THE PROBLEM. Search the data for the string "specific", and report each line where it is found.

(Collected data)
[Start of section]
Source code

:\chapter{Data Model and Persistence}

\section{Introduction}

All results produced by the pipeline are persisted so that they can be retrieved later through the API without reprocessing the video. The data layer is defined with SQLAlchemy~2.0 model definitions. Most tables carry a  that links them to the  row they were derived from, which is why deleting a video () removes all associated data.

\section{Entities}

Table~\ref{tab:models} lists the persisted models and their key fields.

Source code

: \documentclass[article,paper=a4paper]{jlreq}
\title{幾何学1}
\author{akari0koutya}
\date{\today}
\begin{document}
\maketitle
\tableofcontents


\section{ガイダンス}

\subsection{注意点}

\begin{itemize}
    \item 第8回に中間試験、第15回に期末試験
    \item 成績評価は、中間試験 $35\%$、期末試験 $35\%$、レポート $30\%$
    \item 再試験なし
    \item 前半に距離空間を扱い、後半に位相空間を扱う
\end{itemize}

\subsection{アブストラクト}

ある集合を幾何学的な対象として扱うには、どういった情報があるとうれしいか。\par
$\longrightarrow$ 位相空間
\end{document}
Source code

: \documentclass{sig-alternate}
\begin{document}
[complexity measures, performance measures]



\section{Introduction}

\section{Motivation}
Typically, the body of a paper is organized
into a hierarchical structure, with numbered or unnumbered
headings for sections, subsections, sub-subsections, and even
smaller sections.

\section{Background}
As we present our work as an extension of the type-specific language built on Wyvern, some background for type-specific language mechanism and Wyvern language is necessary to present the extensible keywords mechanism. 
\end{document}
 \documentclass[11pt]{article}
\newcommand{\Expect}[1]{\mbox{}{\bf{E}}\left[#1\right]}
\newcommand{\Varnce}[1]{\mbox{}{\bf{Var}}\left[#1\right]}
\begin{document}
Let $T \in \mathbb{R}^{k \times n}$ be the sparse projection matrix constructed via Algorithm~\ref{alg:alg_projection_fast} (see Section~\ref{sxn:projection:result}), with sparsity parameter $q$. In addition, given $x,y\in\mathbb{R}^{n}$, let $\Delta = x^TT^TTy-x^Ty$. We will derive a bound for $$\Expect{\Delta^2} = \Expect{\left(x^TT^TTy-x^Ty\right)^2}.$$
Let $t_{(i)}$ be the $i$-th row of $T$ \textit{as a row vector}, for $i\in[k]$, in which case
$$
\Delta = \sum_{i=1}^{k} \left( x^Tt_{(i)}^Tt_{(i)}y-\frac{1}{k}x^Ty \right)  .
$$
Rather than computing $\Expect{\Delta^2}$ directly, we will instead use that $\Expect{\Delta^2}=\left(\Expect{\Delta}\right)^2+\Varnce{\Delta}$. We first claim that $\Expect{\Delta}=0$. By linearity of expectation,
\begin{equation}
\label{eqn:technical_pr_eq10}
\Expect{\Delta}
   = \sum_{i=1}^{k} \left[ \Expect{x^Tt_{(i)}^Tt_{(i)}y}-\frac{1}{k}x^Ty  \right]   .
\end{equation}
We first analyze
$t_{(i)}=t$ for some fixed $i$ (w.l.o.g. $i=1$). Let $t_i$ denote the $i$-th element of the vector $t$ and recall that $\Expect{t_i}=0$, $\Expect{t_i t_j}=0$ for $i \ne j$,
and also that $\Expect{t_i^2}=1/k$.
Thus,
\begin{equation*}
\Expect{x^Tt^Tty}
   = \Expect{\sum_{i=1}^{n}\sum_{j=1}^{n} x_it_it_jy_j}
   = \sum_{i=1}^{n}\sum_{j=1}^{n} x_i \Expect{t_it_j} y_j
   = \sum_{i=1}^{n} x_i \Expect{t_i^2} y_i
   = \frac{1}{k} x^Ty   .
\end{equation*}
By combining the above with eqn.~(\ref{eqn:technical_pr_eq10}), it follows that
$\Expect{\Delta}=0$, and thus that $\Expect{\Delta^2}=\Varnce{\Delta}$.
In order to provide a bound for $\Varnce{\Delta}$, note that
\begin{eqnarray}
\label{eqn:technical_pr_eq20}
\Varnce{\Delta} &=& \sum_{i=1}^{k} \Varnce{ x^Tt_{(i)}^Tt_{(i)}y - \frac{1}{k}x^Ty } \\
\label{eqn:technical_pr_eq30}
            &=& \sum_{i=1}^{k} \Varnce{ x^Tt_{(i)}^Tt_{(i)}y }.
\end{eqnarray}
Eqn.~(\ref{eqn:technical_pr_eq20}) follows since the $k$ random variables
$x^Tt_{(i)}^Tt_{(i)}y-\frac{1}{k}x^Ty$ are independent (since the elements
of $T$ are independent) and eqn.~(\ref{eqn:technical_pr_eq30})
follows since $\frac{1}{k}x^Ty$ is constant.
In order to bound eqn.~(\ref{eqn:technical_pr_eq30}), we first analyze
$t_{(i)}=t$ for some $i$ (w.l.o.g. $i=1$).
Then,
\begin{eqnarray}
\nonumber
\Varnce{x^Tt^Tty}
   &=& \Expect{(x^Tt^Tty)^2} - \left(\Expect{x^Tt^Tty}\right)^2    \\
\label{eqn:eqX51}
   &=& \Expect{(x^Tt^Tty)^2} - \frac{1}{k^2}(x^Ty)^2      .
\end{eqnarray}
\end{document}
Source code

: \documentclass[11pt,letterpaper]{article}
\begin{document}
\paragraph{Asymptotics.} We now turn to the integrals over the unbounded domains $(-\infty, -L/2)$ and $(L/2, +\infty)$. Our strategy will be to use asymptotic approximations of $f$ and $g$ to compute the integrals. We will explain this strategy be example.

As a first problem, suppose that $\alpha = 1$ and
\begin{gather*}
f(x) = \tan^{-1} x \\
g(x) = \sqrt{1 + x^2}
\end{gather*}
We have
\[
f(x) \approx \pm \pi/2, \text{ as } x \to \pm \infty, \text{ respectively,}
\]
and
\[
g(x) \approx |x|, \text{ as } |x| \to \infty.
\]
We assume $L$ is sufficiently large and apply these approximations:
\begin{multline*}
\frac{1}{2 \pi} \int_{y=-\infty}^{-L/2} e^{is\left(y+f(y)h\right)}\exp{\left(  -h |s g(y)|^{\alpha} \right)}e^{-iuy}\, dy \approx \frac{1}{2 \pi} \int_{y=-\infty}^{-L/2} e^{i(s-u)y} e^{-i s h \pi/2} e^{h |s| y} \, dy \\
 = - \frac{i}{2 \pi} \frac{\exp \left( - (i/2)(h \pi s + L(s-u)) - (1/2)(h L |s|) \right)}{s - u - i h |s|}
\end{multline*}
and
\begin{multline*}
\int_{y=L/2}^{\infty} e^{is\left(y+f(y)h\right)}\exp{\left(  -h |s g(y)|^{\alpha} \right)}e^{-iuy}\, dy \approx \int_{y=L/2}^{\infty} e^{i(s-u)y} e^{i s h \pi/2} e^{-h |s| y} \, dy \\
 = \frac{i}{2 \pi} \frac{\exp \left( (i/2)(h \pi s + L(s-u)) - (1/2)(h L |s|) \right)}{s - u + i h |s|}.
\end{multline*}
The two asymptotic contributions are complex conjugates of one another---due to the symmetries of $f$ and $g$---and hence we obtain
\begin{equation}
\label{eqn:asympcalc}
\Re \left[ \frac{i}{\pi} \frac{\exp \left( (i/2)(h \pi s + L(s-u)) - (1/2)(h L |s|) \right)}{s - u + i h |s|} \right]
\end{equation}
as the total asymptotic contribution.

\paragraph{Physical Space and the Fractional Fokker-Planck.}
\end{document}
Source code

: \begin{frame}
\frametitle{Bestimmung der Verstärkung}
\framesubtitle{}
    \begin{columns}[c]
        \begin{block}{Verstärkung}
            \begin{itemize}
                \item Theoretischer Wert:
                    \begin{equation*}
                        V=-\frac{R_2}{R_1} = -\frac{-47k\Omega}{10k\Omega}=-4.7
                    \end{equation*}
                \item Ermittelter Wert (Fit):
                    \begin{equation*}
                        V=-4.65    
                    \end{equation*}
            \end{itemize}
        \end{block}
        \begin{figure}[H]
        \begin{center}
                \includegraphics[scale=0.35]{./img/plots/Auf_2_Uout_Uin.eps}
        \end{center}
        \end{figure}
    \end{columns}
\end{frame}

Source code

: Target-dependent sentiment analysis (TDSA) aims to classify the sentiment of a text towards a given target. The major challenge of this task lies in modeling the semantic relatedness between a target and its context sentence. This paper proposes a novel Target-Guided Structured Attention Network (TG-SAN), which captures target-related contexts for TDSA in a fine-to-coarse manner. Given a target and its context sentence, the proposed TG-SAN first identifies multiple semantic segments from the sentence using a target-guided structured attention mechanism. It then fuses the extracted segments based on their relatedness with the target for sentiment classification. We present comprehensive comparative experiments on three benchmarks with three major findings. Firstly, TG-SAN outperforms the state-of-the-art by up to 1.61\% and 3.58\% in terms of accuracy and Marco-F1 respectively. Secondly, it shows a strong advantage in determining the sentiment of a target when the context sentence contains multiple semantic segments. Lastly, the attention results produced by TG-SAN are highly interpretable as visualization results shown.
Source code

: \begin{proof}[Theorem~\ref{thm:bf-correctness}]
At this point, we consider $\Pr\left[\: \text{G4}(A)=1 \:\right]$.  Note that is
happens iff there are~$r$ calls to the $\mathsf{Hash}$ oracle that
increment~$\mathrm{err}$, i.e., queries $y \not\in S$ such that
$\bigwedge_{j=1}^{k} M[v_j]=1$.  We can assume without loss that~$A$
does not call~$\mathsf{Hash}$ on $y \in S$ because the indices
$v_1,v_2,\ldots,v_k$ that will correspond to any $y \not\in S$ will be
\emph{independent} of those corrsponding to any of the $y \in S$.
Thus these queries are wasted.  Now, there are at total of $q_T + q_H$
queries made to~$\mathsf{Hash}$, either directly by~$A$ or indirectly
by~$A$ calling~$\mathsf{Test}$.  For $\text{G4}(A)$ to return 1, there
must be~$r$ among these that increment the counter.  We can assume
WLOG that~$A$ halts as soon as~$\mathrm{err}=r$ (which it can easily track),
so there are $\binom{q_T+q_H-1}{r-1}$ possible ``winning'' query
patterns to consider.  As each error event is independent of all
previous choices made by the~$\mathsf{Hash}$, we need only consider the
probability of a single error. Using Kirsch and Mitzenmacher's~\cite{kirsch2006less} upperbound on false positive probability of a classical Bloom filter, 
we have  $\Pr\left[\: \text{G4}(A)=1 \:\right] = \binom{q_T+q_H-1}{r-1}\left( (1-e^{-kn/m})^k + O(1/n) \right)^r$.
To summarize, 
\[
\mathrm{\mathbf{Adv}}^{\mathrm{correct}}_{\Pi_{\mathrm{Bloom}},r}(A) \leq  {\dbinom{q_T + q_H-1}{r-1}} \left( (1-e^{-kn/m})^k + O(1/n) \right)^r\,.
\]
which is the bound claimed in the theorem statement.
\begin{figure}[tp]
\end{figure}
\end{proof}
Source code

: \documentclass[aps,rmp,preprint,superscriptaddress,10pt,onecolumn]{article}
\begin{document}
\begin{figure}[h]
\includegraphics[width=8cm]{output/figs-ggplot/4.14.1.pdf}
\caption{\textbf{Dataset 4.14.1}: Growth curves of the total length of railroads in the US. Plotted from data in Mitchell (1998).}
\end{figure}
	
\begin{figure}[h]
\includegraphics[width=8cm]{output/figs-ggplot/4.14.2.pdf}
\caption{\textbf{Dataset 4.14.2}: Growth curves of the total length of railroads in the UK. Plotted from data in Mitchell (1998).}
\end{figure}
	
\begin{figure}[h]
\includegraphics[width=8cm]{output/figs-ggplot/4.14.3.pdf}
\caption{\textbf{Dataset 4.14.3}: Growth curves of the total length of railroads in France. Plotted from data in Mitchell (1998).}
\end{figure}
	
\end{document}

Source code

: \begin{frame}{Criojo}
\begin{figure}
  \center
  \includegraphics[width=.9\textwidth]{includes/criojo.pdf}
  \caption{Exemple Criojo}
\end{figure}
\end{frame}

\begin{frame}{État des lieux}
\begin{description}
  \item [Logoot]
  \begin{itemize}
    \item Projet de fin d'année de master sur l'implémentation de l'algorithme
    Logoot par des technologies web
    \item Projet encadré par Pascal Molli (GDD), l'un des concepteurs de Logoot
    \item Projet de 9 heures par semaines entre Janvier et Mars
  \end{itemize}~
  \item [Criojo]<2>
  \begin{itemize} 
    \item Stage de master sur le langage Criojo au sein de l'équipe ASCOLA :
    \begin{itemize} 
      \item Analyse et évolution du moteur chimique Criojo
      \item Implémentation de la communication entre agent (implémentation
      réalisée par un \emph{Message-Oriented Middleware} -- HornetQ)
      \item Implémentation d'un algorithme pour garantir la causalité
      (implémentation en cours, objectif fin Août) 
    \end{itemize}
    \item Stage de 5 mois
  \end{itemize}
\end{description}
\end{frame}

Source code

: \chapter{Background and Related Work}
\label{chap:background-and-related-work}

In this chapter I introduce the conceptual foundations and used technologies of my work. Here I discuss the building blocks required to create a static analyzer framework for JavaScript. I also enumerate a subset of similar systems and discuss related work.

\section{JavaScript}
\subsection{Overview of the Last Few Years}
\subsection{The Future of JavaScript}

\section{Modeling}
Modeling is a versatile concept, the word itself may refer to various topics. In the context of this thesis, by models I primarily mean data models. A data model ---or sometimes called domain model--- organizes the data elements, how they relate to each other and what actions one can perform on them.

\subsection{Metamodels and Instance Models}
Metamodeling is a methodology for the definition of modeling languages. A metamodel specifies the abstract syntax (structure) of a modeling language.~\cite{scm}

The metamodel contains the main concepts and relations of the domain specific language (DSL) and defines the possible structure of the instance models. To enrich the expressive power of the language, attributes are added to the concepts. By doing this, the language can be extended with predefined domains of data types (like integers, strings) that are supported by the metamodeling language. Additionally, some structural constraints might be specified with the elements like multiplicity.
[End of section]
RESPONSE BELOW.
As we present our work as an extension of the type-specific language built on Wyvern, some background for type-specific language mechanism and Wyvern language is necessary to present the extensible keywords mechanism. 
The metamodel contains the main concepts and relations of the domain specific language (DSL) and defines the possible structure of the instance models. To enrich the expressive power of the language, attributes are added to the concepts. By doing this, the language can be extended with predefined domains of data types (like integers, strings) that are supported by the metamodeling language. Additionally, some structural constraints might be specified with the elements like multiplicity.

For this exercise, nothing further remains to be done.